• _Extracted information_:
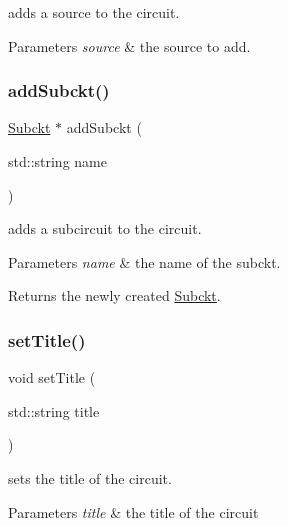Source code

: adds a source to the circuit. 


\begin{DoxyParams}{Parameters}
{\em source} & the source to add. \\
\hline
\end{DoxyParams}
\mbox{\label{class_s_p_i_c_e_1_1_circuit_a0d1352e46d4537ce1e5f651de40e91a6}} 
\subsubsection{\texorpdfstring{add\+Subckt()}{addSubckt()}}
{\footnotesize\ttfamily \hyperlink{class_s_p_i_c_e_1_1_subckt}{Subckt} $\ast$ add\+Subckt (\begin{DoxyParamCaption}\item[{std\+::string}]{name }\end{DoxyParamCaption})}



adds a subcircuit to the circuit. 


\begin{DoxyParams}{Parameters}
{\em name} & the name of the subckt.\\
\hline
\end{DoxyParams}
\begin{DoxyReturn}{Returns}
the newly created \hyperlink{class_s_p_i_c_e_1_1_subckt}{Subckt}. 
\end{DoxyReturn}
\mbox{\label{class_s_p_i_c_e_1_1_circuit_a798df9ebd558e22c85eeceb5202e3123}} 
\subsubsection{\texorpdfstring{set\+Title()}{setTitle()}}
{\footnotesize\ttfamily void set\+Title (\begin{DoxyParamCaption}\item[{std\+::string}]{title }\end{DoxyParamCaption})\hspace{0.3cm}{\ttfamily [inline]}}



sets the title of the circuit. 


\begin{DoxyParams}{Parameters}
{\em title} & the title of the circuit \\
\hline
\end{DoxyParams}
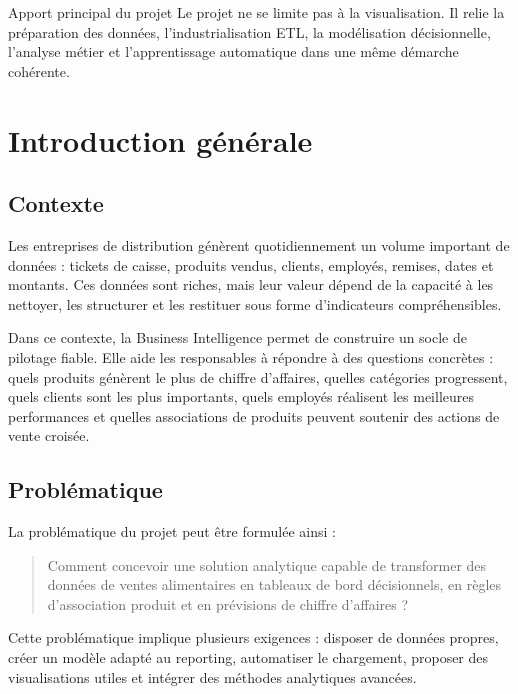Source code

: \documentclass[12pt,a4paper,twoside]{report}
\begin{document}
\begin{infobox}{Apport principal du projet}
Le projet ne se limite pas à la visualisation. Il relie la préparation des données, l'industrialisation ETL, la modélisation décisionnelle, l'analyse métier et l'apprentissage automatique dans une même démarche cohérente.
\end{infobox}

\chapter{Introduction générale}

\section{Contexte}

Les entreprises de distribution génèrent quotidiennement un volume important de données : tickets de caisse, produits vendus, clients, employés, remises, dates et montants. Ces données sont riches, mais leur valeur dépend de la capacité à les nettoyer, les structurer et les restituer sous forme d'indicateurs compréhensibles.

Dans ce contexte, la Business Intelligence permet de construire un socle de pilotage fiable. Elle aide les responsables à répondre à des questions concrètes : quels produits génèrent le plus de chiffre d'affaires, quelles catégories progressent, quels clients sont les plus importants, quels employés réalisent les meilleures performances et quelles associations de produits peuvent soutenir des actions de vente croisée.

\section{Problématique}

La problématique du projet peut être formulée ainsi :

\begin{quote}
Comment concevoir une solution analytique capable de transformer des données de ventes alimentaires en tableaux de bord décisionnels, en règles d'association produit et en prévisions de chiffre d'affaires ?
\end{quote}

Cette problématique implique plusieurs exigences : disposer de données propres, créer un modèle adapté au reporting, automatiser le chargement, proposer des visualisations utiles et intégrer des méthodes analytiques avancées.
\end{document}
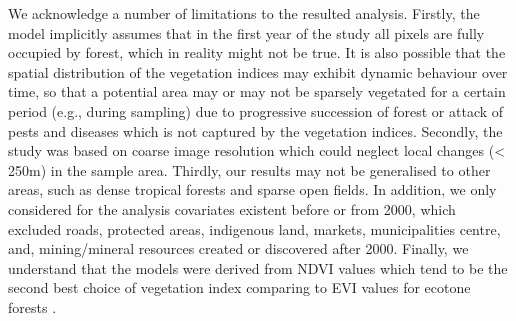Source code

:We acknowledge a number of limitations to the resulted analysis. Firstly, the model implicitly assumes that in the first year of the study all pixels are fully occupied by forest, which in reality might not be true. It is also possible that the spatial distribution of the vegetation indices may exhibit dynamic behaviour over time, so that a potential area may or may not be sparsely vegetated for a certain period (e.g., during sampling) due to progressive succession of forest or attack of pests and diseases which is not captured by the vegetation indices. Secondly, the study was based on coarse image resolution which could neglect local changes (< 250m) in the sample area. Thirdly, our results may not be generalised to other areas, such as dense tropical forests and sparse open fields. In addition, we only considered for the analysis covariates existent before or from 2000, which excluded roads, protected areas, indigenous land, markets, municipalities centre, and, mining/mineral resources created or discovered after 2000. Finally, we understand that the models were derived from NDVI values which tend to be the second best choice of vegetation index comparing to EVI values for ecotone forests \citep{ratana_huete_ferreira_2005,bayma_sano_2015,didan_munoz_2015}.

\let\cleardoublepage\clearpage
\begin{appendices} \label{appendix}
\renewcommand{\thechapter}{A.\arabic{chapter}}

\end{appendices}
 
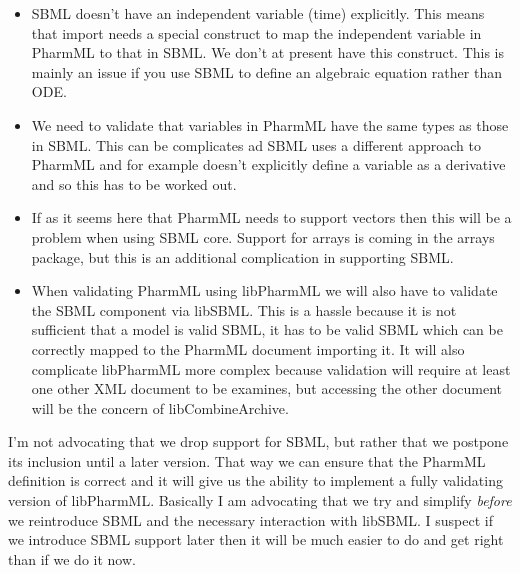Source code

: \documentclass[a4paper,11pt]{article}
\newcommand{\pharmml}{PharmML\xspace}
\begin{document}
\begin{itemize}
\item SBML doesn't have an independent variable (time)
  explicitly. This means that import needs a special construct to map
  the independent variable in \pharmml to that in SBML. We don't at
  present have this construct. This is mainly an issue if you use SBML
  to define an algebraic equation rather than ODE.
\item We need to validate that variables in \pharmml have the same
  types as those in SBML. This can be complicates ad SBML uses a
  different approach to \pharmml and for example doesn't explicitly
  define a variable as a derivative and so this has to be worked out.
\item If as it seems here that \pharmml needs to support vectors then
  this will be a problem when using SBML core. Support for arrays is
  coming in the arrays package, but this is an additional complication
  in supporting SBML.
\item When validating \pharmml using libPharmML we will also have to
  validate the SBML component via libSBML. This is a hassle because it
  is not sufficient that a model is valid SBML, it has to be valid
  SBML which can be correctly mapped to the \pharmml document
  importing it. It will also complicate libPharmML more complex
  because validation will require at least one other XML document to
  be examines, but accessing the other document will be the concern of
  libCombineArchive.
\end{itemize}

I'm not advocating that we drop support for SBML, but rather that we
postpone its inclusion until a later version. That way we can ensure
that the \pharmml definition is correct and it will give us the
ability to implement a fully validating version of
libPharmML. Basically I am advocating that we try and simplify
\emph{before} we reintroduce SBML and the necessary interaction with
libSBML. I suspect if we introduce SBML support later then it will be
much easier to do and get right than if we do it now.
\end{document}
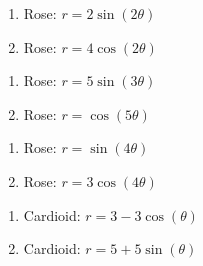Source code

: \begin{multicols}{2} 

\begin{enumerate}

\setcounter{enumi}{\value{HW}}

\item Rose: $r = 2\sin(2\theta)$ 
\item Rose: $r = 4\cos(2\theta)$ 

\setcounter{HW}{\value{enumi}}

\end{enumerate}

\end{multicols}

\begin{multicols}{2} 

\begin{enumerate}

\setcounter{enumi}{\value{HW}}

\item Rose: $r = 5\sin(3\theta)$ 
\item Rose: $r = \cos(5\theta)$ 

\setcounter{HW}{\value{enumi}}

\end{enumerate}

\end{multicols}

\begin{multicols}{2} 

\begin{enumerate}

\setcounter{enumi}{\value{HW}}

\item Rose: $r = \sin(4\theta)$ 
\item Rose: $r = 3\cos(4\theta)$ \label{roseexercise8petal}

\setcounter{HW}{\value{enumi}}

\end{enumerate}

\end{multicols}

\begin{multicols}{2} 

\begin{enumerate}

\setcounter{enumi}{\value{HW}}

\item Cardioid: $r = 3 - 3\cos(\theta)$ 
\item Cardioid: $r = 5 + 5\sin(\theta)$ 

\setcounter{HW}{\value{enumi}}

\end{enumerate}

\end{multicols}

• _What is being asked_: Above are the records; from them, give again exactly the lines from the one containing "to define an" through the one containing "libSBML. I suspect", both included.

• _Result of this exercise_:
  to define an algebraic equation rather than ODE.
\item We need to validate that variables in \pharmml have the same
  types as those in SBML. This can be complicates ad SBML uses a
  different approach to \pharmml and for example doesn't explicitly
  define a variable as a derivative and so this has to be worked out.
\item If as it seems here that \pharmml needs to support vectors then
  this will be a problem when using SBML core. Support for arrays is
  coming in the arrays package, but this is an additional complication
  in supporting SBML.
\item When validating \pharmml using libPharmML we will also have to
  validate the SBML component via libSBML. This is a hassle because it
  is not sufficient that a model is valid SBML, it has to be valid
  SBML which can be correctly mapped to the \pharmml document
  importing it. It will also complicate libPharmML more complex
  because validation will require at least one other XML document to
  be examines, but accessing the other document will be the concern of
  libCombineArchive.
\end{itemize}

I'm not advocating that we drop support for SBML, but rather that we
postpone its inclusion until a later version. That way we can ensure
that the \pharmml definition is correct and it will give us the
ability to implement a fully validating version of
libPharmML. Basically I am advocating that we try and simplify
\emph{before} we reintroduce SBML and the necessary interaction with
libSBML. I suspect if we introduce SBML support later then it will be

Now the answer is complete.